Inside the Google Books Algorithm

Google built its empire on the power of the link, but books don't have them. Here's how the company attacks the problems of the universal library.

googlebooks1.jpg

Google is famous for the brilliance of its algorithm for searching web pages. While the company looks at dozens of factors in determining which results to display, the heart of the search engine is using links between pages to rank their relevancy. We have come to depend on Google to give us exactly what we want.

But what about when the company has to reach outside the web? The printed volumes represented on Google Books form a completely different kind of problem. Google's famous algorithm can't be deployed to search through books because they don't link to each other in the way that webpages do. There is no perfect BookRank corollary for PageRank.

All of which made me wonder: How does Google Books work? What makes it tick? It turns out that it's actually a great place for the company's engineers to learn how to function in a linkless, physical world.

"There is a meaningful effort to say, how do we tune for books? We've got a lot of people doing very focused on the web. How do we take the lessons from what we learned on the web and invent new things that are unique to books?" Matthew Gray, lead software engineer of Google Books, told me.

The system they've come up with has become increasingly sophisticated, as highlighted by their latest tweak, Rich Results, which begins rolling out this afternoon. The feature selectively presents you with one extra-large result when it detects that you're probably searching for an individual title and not a specific mote of information or general topic.

Rich Results is the latest in a series of smaller front-end tweaks that have been matched by backend improvements. Now, the book search algorithm takes into account more than 100 "signals," individual data categories that Google statistically integrates to rank your results. When you search for a book, Google Books doesn't just look at word frequency or how closely your query matches the title of a book. They now take into account web search frequency, recent book sales, the number of libraries that hold the title, and how often an older book has been reprinted.

So, if you search "Help" now, you get a big blow-up of Kathryn Stockett's 2009 book, not one of the dozens of other books with the same title. Or if you search "dragon tattoo," you get Stieg Larsson's blockbuster, not the 2008 children's book actually called Dragon Tattoo.

"One of the fundamental things we've learned is that the whole is greater than the sum of the parts," Gray said.

This is deeply Google thinking but without the dominant algorithm. It's a Google subspecies that evolved by feeding on a different corpus. There is less data about books than web pages, but there is more structure to it, and there's less spam to contend with. Yet the focus on optimizing an experience from vast amounts of data remains. "You want it to have the standard Google quality as much as possible," Gray said. "[You want it to be] a merger of relevance and utility based on all these things."

googlebooks2.jpg

The most difficult part of making Google Books work, said James Crawford, the team's engineering director, was determining the intent of the service's heterogeneous user base.
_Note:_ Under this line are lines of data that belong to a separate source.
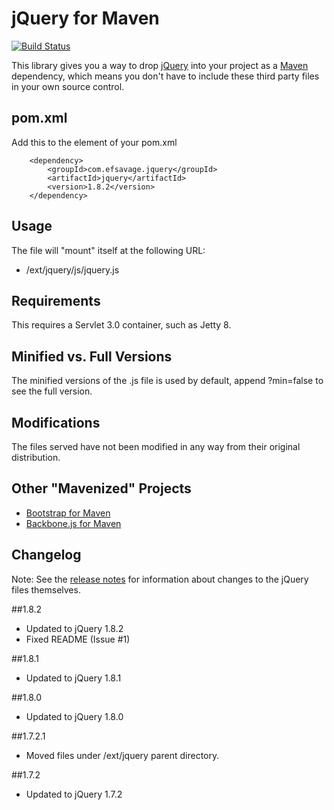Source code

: jQuery for Maven
=============
[![Build Status](https://secure.travis-ci.org/efsavage/jQuery-Maven.png?branch=master)](http://travis-ci.org/efsavage/jQuery-Maven)

This library gives you a way to drop [jQuery](http://jquery.com) into your project as a [Maven](maven.apache.org) dependency, which means you don't have to include these third party files in your own source control.

pom.xml
-------

Add this to the <dependencies> element of your pom.xml

		<dependency>
			<groupId>com.efsavage.jquery</groupId>
			<artifactId>jquery</artifactId>
			<version>1.8.2</version>
		</dependency>

Usage
-------
The file will "mount" itself at the following URL:

* /ext/jquery/js/jquery.js

Requirements
-------
This requires a Servlet 3.0 container, such as Jetty 8.

Minified vs. Full Versions
-------
The minified versions of the .js file is used by default, append ?min=false to see the full version.

Modifications
-------
The files served have not been modified in any way from their original distribution.

Other "Mavenized" Projects
-------
* [Bootstrap for Maven](https://github.com/efsavage/Bootstrap-Maven)
* [Backbone.js for Maven](https://github.com/efsavage/Backbone-Maven)

Changelog
-------
Note: See the [release notes](http://blog.jquery.com/2012/08/09/jquery-1-8-released/) for information about changes to the jQuery files themselves.

##1.8.2
* Updated to jQuery 1.8.2
* Fixed README (Issue #1)

##1.8.1
* Updated to jQuery 1.8.1

##1.8.0
* Updated to jQuery 1.8.0

##1.7.2.1
* Moved files under /ext/jquery parent directory.

##1.7.2
* Updated to jQuery 1.7.2


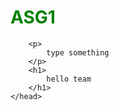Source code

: # ASG1
<html>
    <head>
        <style>
            h1{
            color: green;
            }
        </style>

        <p>
            type something 
        </p>
        <h1>
            hello team
        </h1>
    </head>
</html>
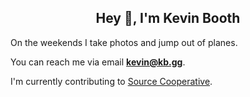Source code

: <h2 align="center">Hey 👋, I'm Kevin Booth</h1>
On the weekends I take photos and jump out of planes.

You can reach me via email **kevin@kb.gg**.

I'm currently contributing to [Source Cooperative](https://source.coop).
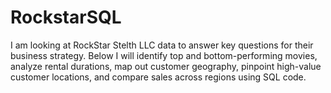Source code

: # RockstarSQL
I am looking at RockStar Stelth LLC data to answer key questions for their business strategy. Below I will identify top and bottom-performing movies, analyze rental durations, map out customer geography, pinpoint high-value customer locations, and compare sales across regions using SQL code.
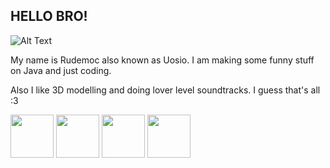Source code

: ## HELLO BRO!
![Alt Text](https://media4.giphy.com/media/v1.Y2lkPTc5MGI3NjExdXE4bnU3ZmJwcTZxd3pzdG5tYXFhcG5kbXIzOXN1dXhmM2c0dHc4dCZlcD12MV9pbnRlcm5hbF9naWZfYnlfaWQmY3Q9Zw/XijnjGLwbq5u8/giphy.webp)

My name is Rudemoc also known as Uosio. I am making some funny stuff on Java and just coding. 

Also I like 3D modelling and doing lover level soundtracks. I guess that's all :3

[<img src="https://media.tenor.com/4ILwPySkXq4AAAAi/twitch-logo.gif" width="69"/>](https://x.com/https://www.twitch.tv/rudemoc)
[<img src="https://media1.tenor.com/m/5xrhtEGvLsgAAAAC/telegram-gif.gif" width="69"/>](https://t.me/rudemochan)
[<img src="https://img.ngfiles.com/wiki/uploads/968000/iu_968880_1.gif" width="69"/>](https://uosio.newgrounds.com/)
[<img src="https://media1.tenor.com/m/QMA2IhoAaE0AAAAC/multiversx-x-twitter.gif" width="69"/>](https://x.com/rudemoc_fv?s=09)

<!--
**rudemoc-fv/rudemoc-fv** is a ✨ _special_ ✨ repository because its `README.md` (this file) appears on your GitHub profile.

Here are some ideas to get you started:

- 🔭 I’m currently working on ...
- 🌱 I’m currently learning ...
- 👯 I’m looking to collaborate on ...
- 🤔 I’m looking for help with ...
- 💬 Ask me about ...
- 📫 How to reach me: ...
- 😄 Pronouns: ...
- ⚡ Fun fact: ...
-->
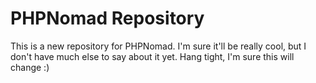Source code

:# PHPNomad Repository

This is a new repository for PHPNomad. I'm sure it'll be really cool, but I don't have much else to say about it yet. Hang tight, I'm sure this will change :)
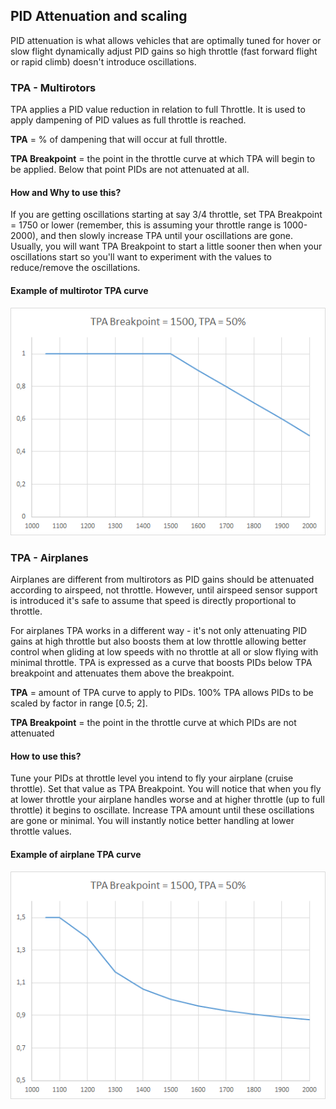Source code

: ## PID Attenuation and scaling

PID attenuation is what allows vehicles that are optimally tuned for hover or slow flight dynamically adjust PID gains so high throttle (fast forward flight or rapid climb) doesn't introduce oscillations.

### TPA - Multirotors

TPA applies a PID value reduction in relation to full Throttle. It is used to apply dampening of PID values as full throttle is reached.

**TPA** = % of dampening that will occur at full throttle.

**TPA Breakpoint** = the point in the throttle curve at which TPA will begin to be applied. Below that point PIDs are not attenuated at all.

#### How and Why to use this?

If you are getting oscillations starting at say 3/4 throttle, set TPA Breakpoint = 1750 or lower (remember, this is assuming your throttle range is 1000-2000), and then slowly increase TPA until your oscillations are gone. Usually, you will want TPA Breakpoint to start a little sooner then when your oscillations start so you'll want to experiment with the values to reduce/remove the oscillations.

#### Example of multirotor TPA curve

![](images/tpa_multirotor.png)

### TPA - Airplanes

Airplanes are different from multirotors as PID gains should be attenuated according to airspeed, not throttle. However, until airspeed sensor support is introduced it's safe to assume that speed is directly proportional to throttle.

For airplanes TPA works in a different way - it's not only attenuating PID gains at high throttle but also boosts them at low throttle allowing better control when gliding at low speeds with no throttle at all or slow flying with minimal throttle. TPA is expressed as a curve that boosts PIDs below TPA breakpoint and attenuates them above the breakpoint.

**TPA** = amount of TPA curve to apply to PIDs. 100% TPA allows PIDs to be scaled by factor in range [0.5; 2].

**TPA Breakpoint** = the point in the throttle curve at which PIDs are not attenuated

#### How to use this?

Tune your PIDs at throttle level you intend to fly your airplane (cruise throttle). Set that value as TPA Breakpoint.
You will notice that when you fly at lower throttle your airplane handles worse and at higher throttle (up to full throttle) it begins to oscillate. Increase TPA amount until these oscillations are gone or minimal. You will instantly notice better handling at lower throttle values.

#### Example of airplane TPA curve

![](images/tpa_airplane.png)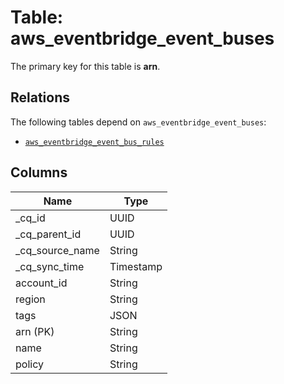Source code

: # Table: aws_eventbridge_event_buses



The primary key for this table is **arn**.

## Relations
The following tables depend on `aws_eventbridge_event_buses`:
  - [`aws_eventbridge_event_bus_rules`](aws_eventbridge_event_bus_rules.md)

## Columns
| Name          | Type          |
| ------------- | ------------- |
|_cq_id|UUID|
|_cq_parent_id|UUID|
|_cq_source_name|String|
|_cq_sync_time|Timestamp|
|account_id|String|
|region|String|
|tags|JSON|
|arn (PK)|String|
|name|String|
|policy|String|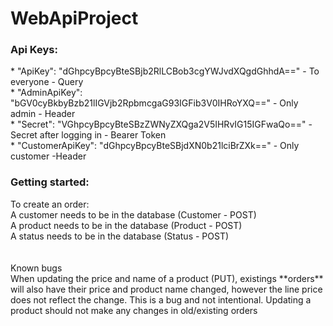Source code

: # WebApiProject
<h3>Api Keys:</h3> 
  * "ApiKey": "dGhpcyBpcyBteSBjb2RlLCBob3cgYWJvdXQgdGhhdA==" - To everyone - Query </br>
  * "AdminApiKey": "bGV0cyBkbyBzb21lIGVjb2RpbmcgaG93IGFib3V0IHRoYXQ==" - Only admin - Header </br>
  * "Secret": "VGhpcyBpcyBteSBzZWNyZXQga2V5IHRvIG15IGFwaQo==" - Secret after logging in - Bearer Token </br>
  * "CustomerApiKey": "dGhpcyBpcyBteSBjdXN0b21lciBrZXk==" - Only customer -Header </br>
<h3>Getting started:</h3>
To create an order: </br>
  A customer needs to be in the database (Customer - POST) </br>
  A product needs to be in the database (Product -  POST) </br>
  A status needs to be in the database (Status - POST) </br>
</br>
</br>
Known bugs</br>
When updating the price and name of a product (PUT), existings **orders** will also have their price and product name changed, however the line price does not reflect the change. This is a bug and not intentional. Updating a product should not make any changes in old/existing orders
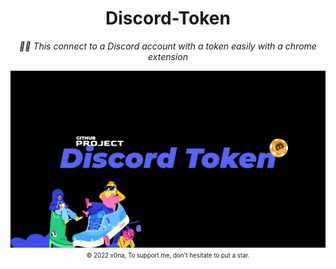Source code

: <div align="center">
  <h1>Discord-Token</h1>
  <i>👨‍💻 This connect to a Discord account with a token easily with a chrome extension</i>
  
  <a href="https://x0naa.github.io/Profile-Card/"><img src="image.png"></a>
  <sub><sup>© 2022 x0na, To support me, don't hesitate to put a star</a>.</sup></sub>
</div>
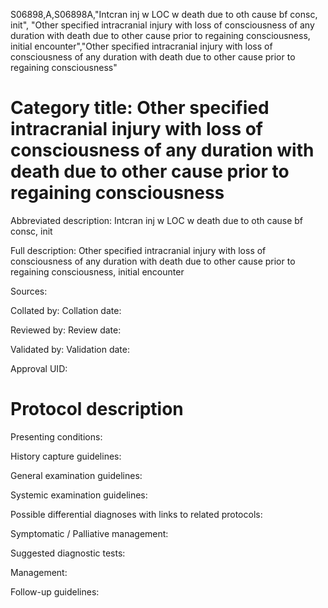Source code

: S06898,A,S06898A,"Intcran inj w LOC w death due to oth cause bf consc, init", "Other specified intracranial injury with loss of consciousness of any duration with death due to other cause prior to regaining consciousness, initial encounter","Other specified intracranial injury with loss of consciousness of any duration with death due to other cause prior to regaining consciousness"
# Category title: Other specified intracranial injury with loss of consciousness of any duration with death due to other cause prior to regaining consciousness

Abbreviated description: Intcran inj w LOC w death due to oth cause bf consc, init

Full description: Other specified intracranial injury with loss of consciousness of any duration with death due to other cause prior to regaining consciousness, initial encounter

Sources:

Collated by:
Collation date:

Reviewed by:
Review date:

Validated by:
Validation date:

Approval UID:

# Protocol description

Presenting conditions:

History capture guidelines:

General examination guidelines:

Systemic examination guidelines:

Possible differential diagnoses with links to related protocols:

Symptomatic / Palliative management:

Suggested diagnostic tests:

Management:

Follow-up guidelines:
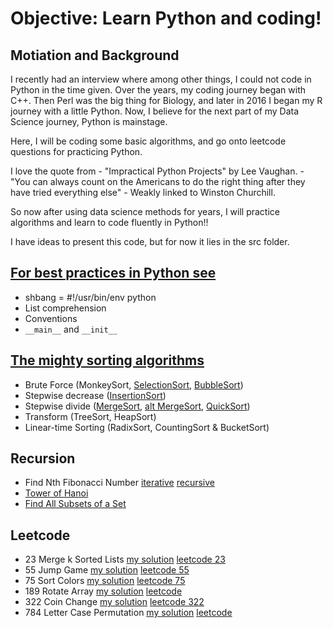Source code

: # Objective: Learn Python and coding!
## Motiation and Background
I recently had an interview where among other things, I could not code in Python in the time given. Over the years, my coding journey began with C++. Then Perl was the big thing for Biology, and later in 2016 I began my R journey with a little Python. Now, I believe for the next part of my Data Science journey, Python is mainstage.

Here, I will be coding some basic algorithms, and go onto leetcode questions for practicing Python.

I love the quote from - "Impractical Python Projects" by Lee Vaughan. - "You can always count on the Americans to do the right thing after they have tried everything else" - Weakly linked to Winston Churchill. 

So now after using data science methods for years, I will practice algorithms and learn to code fluently in Python!!

I have ideas to present this code, but for now it lies in the src folder.

## [For best practices in Python see](Best_Practices_Python.md)
- shbang  = #!/usr/bin/env python
- List comprehension
- Conventions
- `__main__` and `__init__`


## [The mighty sorting algorithms](SortingAlgorithms.md)
- Brute Force (MonkeySort, [SelectionSort](src/SelectionSort.py), [BubbleSort](src/BubbleSort.py))
- Stepwise decrease ([InsertionSort](src/InsertSort.py))
- Stepwise divide ([MergeSort](src/MergeSort_Pythony.py), [alt MergeSort](src/MergeSort.py), [QuickSort](src/QuickSort.py))
- Transform (TreeSort, HeapSort)
- Linear-time Sorting (RadixSort, CountingSort & BucketSort)

## Recursion
- Find Nth Fibonacci Number [iterative](src/FibonacciNumber_iter.py) [recursive](src/FibonacciNumber_recursive.py)
- [Tower of Hanoi](src/TowerOfHanoi.py)
- [Find All Subsets of a Set](src/FindAllSubsets.py)

## Leetcode
- 23 Merge k Sorted Lists [my solution](src/MergeKSortedLists.py)  [leetcode 23](https://leetcode.com/problems/merge-k-sorted-lists/description/)
- 55 Jump Game [my solution](src/LC55_JumpGame.py)    [leetcode 55](https://leetcode.com/problems/jump-game/description/)
- 75 Sort Colors [my solution](src/LC75_SortColors.py)   [leetcode 75](https://leetcode.com/problems/sort-colors/description/)  
- 189 Rotate Array [my solution](src/LC189_RotateArray.py) [leetcode](https://leetcode.com/problems/rotate-array/description/)
- 322 Coin Change [my solution](src/LC322_CoinChange.py)    [leetcode 322](https://leetcode.com/problems/coin-change/description/)
- 784 Letter Case Permutation [my solution](src/LC784_LetterCasePermutation.py) [leetcode](https://leetcode.com/problems/letter-case-permutation/submissions/1361450478/)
Scholars who search Google Books have very different wants and expectations from casual users looking to find a trade fiction title.

"Sometimes they are looking for a preview. Sometimes they are looking for information about that book. Third, they want to buy a copy of that book," Crawford said.

Rich Results will help people who are looking specifically for a title, but Crawford said that they aren't ruling out other presentations or features for other user types (e.g. quasi-scholars like myself.)

All the Google Books tweaks I've noticed are small. Earlier this year, they introduced a sidebar for customizing your search. This summer, they added a Books-specific "Suggest" function, so when you type "sh" you get the suggestion of "Sherlock Holmes" instead of "Shoppers," which is what you get on the web. Now you can sort by date, too, or restrict your queries by subject.

But you add them all up and apply them to the 15 million books Google has scanned and the truly unprecedented nature of Google Books starts to emerge. It's not perfect -- and the Google Books Settlement is a whole separate issue -- but it is unique.

"We're in the middle of doing something radical. No one has ever pulled together this whole collection, scanning books from 40 different libraries," Crawford said. "I would say our general approach here has been to just get the books scanned because until they are digitized and OCR is done, you aren't even in the game. As we get more and more content on line, the work that Matthew's team gets to be more and more important and more and more doable."